*** Recorded information ***
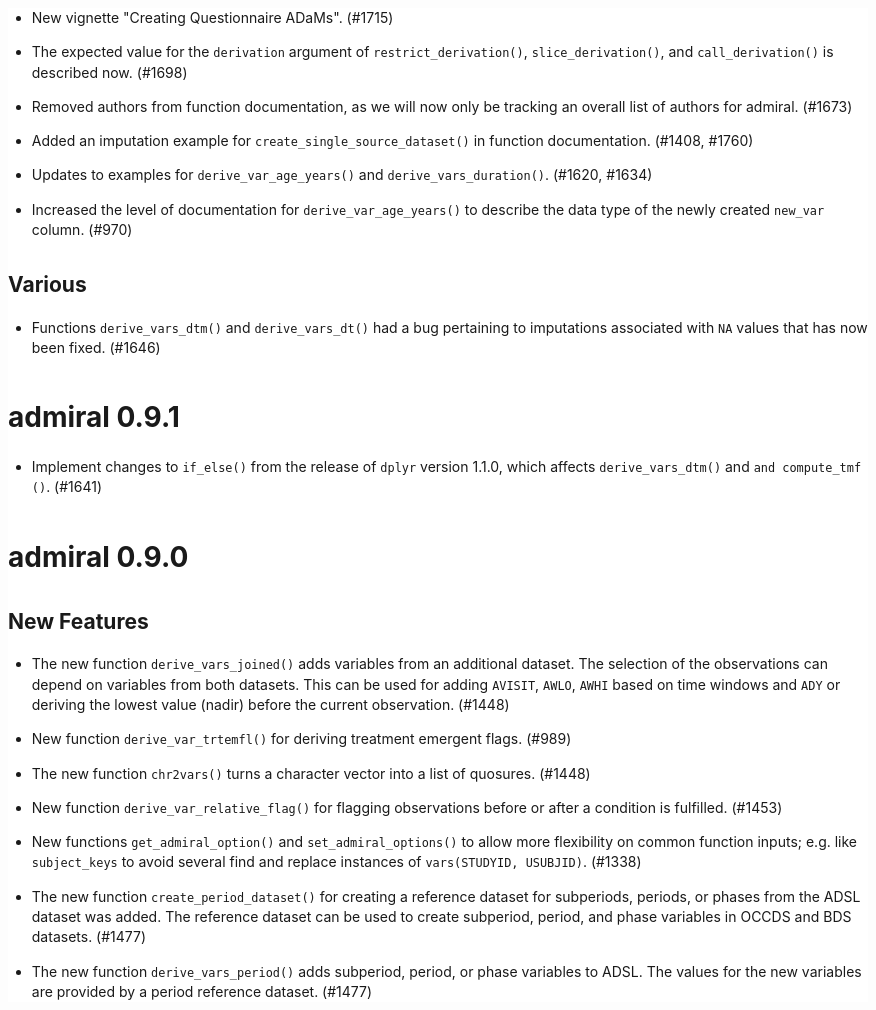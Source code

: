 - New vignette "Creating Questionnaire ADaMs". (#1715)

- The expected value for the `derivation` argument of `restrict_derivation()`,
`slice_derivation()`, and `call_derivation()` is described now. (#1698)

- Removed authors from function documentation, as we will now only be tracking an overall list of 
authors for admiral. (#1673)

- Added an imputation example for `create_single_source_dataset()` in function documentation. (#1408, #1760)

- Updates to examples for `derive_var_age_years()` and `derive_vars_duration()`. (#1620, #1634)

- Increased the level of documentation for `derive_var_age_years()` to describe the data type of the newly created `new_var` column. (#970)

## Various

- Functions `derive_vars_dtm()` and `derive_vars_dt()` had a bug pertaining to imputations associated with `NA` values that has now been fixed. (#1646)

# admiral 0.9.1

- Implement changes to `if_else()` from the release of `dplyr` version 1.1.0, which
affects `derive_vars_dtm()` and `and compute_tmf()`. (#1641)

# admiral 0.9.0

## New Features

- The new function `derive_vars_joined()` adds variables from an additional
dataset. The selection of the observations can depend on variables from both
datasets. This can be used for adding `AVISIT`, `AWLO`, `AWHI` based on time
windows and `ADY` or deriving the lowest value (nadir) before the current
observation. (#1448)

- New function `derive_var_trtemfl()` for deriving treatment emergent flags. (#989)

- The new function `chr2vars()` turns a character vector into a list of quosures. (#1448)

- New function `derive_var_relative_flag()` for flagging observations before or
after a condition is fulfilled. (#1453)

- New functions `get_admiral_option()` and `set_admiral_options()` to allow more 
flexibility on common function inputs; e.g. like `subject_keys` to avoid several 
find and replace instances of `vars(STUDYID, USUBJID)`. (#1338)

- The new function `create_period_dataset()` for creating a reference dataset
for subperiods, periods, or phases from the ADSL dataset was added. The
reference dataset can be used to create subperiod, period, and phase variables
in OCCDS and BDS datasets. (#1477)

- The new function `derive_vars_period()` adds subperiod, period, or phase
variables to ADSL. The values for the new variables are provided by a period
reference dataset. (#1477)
*** End of Recorded information ***
### [What is required]
The answer must be the line containing "find and replace" and every line after it to the end of the data, exactly as written.

### [Exercise output]
find and replace instances of `vars(STUDYID, USUBJID)`. (#1338)

- The new function `create_period_dataset()` for creating a reference dataset
for subperiods, periods, or phases from the ADSL dataset was added. The
reference dataset can be used to create subperiod, period, and phase variables
in OCCDS and BDS datasets. (#1477)

- The new function `derive_vars_period()` adds subperiod, period, or phase
variables to ADSL. The values for the new variables are provided by a period
reference dataset. (#1477)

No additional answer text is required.